Built in the 1960s, the Westshore Business District adhered to a simplistic development pattern characteristic of the time: Cars dictated everything about the design, with no consideration of aesthetics. The result: a sea of asphalt bordered by a series of architecturally uninspiring boxes marching northward along Westshore Boulevard and low strip centers along Kennedy Boulevard.

The innovative expansion of Tampa International Airport in the late ’60s sparked hotel and commercial growth. With the openings of WestShore Plaza in 1967 and, much later, International Plaza (built on the site of an old golf course in 2001), a strictly car-dominated suburban business district morphed into an area in which over 5,000 apartments and upscale condos have been built or are in development.

As the number of apartments and condos multiply, people increasingly seek the option of walking or bicycling. Rush hour traffic misery chills the thrill of your office-with-a-lovely-view unless you have a choice like living close enough to be able to walk or bike to work, or have access to transit. Business travelers and tourists do not want Orlando-esque traffic to keep them from crossing the street for a meal or shopping. Making life easier for walkers and bicyclists ultimately improves the value of the real estate.

Fortunately, the entire Westshore District is about to embrace the radical premise that pedestrians and bicyclists, green space and public art, are all important to the area’s evolution. The Westshore Alliance has hired USF architecture professor Trent Green and his graduate students to develop a master plan, one that not only anticipates the creation of a multi-modal transportation hub but could shape decision-making about urban design for the next 25 years.

“The focus of this plan,” says Green, “is to create a framework that will transform Westshore into a walkable, pedestrian area.”

And he’s not just talking about the two boulevards. The study area for the Westshore Master Plan extends as far as International Plaza and the Home Depot/Target/Whole Foods complex on Dale Mabry.

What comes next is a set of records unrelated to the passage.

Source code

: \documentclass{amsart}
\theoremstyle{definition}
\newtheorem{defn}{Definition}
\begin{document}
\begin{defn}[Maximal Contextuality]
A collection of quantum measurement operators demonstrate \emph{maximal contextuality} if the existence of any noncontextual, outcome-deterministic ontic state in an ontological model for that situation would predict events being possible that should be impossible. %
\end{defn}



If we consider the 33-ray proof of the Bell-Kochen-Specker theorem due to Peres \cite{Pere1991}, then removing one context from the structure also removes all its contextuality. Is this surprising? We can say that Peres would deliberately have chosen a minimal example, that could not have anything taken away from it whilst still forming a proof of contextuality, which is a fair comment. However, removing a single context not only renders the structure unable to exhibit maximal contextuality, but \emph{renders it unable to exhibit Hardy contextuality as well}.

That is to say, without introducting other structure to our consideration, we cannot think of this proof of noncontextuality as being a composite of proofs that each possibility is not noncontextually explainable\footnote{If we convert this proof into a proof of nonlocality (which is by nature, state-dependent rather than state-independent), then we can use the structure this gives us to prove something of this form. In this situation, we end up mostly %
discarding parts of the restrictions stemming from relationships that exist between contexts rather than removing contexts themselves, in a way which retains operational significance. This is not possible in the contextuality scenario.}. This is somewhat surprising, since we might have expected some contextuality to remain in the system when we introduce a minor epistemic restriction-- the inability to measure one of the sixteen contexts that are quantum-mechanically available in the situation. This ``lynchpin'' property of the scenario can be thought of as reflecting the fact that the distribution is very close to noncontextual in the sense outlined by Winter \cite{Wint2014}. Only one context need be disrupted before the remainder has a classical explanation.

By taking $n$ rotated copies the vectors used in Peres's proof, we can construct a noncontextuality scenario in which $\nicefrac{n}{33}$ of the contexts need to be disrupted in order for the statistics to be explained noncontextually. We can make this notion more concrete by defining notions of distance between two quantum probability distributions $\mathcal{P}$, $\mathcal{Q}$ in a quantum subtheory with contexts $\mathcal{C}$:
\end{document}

Ron Rotella, longtime executive director of the Westshore Alliance, has promised surrounding neighborhoods that they will have a voice in shaping the master plan. A series of meetings will be held in February to solicit ideas and comments, with the final version showing up at Tampa City Council for approval in April.

He envisions Westshore as a grand boulevard, putting the portion south of I-275 on a “Road Diet” with extra pavement given to bike lanes and/or sidewalks. “We’ve completed the private sector plan which requires an ‘urban edge,’ building fronts right on the sidewalk such as the new Florida Blue offices and Chase Bank. Now, the time has arrived to plan the public realm.”

“We’re 25 years past due,” wryly commented Joe Toph, the architect/principal of Urban Order/Tampa. He was a vocal proponent of establishing design standards back in the late 1980s. He argued that Kennedy Boulevard should be the organizing structure for Tampa’s urban form — that you should be able to walk into a building from a door facing the sidewalk.

Toph can point to his own work to show the impact of architectural standards. Call it A Tale of Two Starbucks. He designed two outlets of the ubiquitous coffee chain for the same client. One of them, the Hyde Park location on South Howard, has a generous outdoor cafe space on a wide sidewalk. The other — on Westshore Boulevard — fronts onto a road-facing parking lot and features a drive-through.

The reason the two are so different from one another? The design rules for Hyde Park insisted upon the public space in front. And the result, as every coffee fiend, gym rat and casual passerby in South Tampa knows, is that the SoHo Starbucks became a highly visible, near-iconic hangout, one that took full advantage of the coffeehouse’s potential as a “third place” — not work, not home, just a comfortable place to be.

The Westshore location, on the other hand, is all about the car.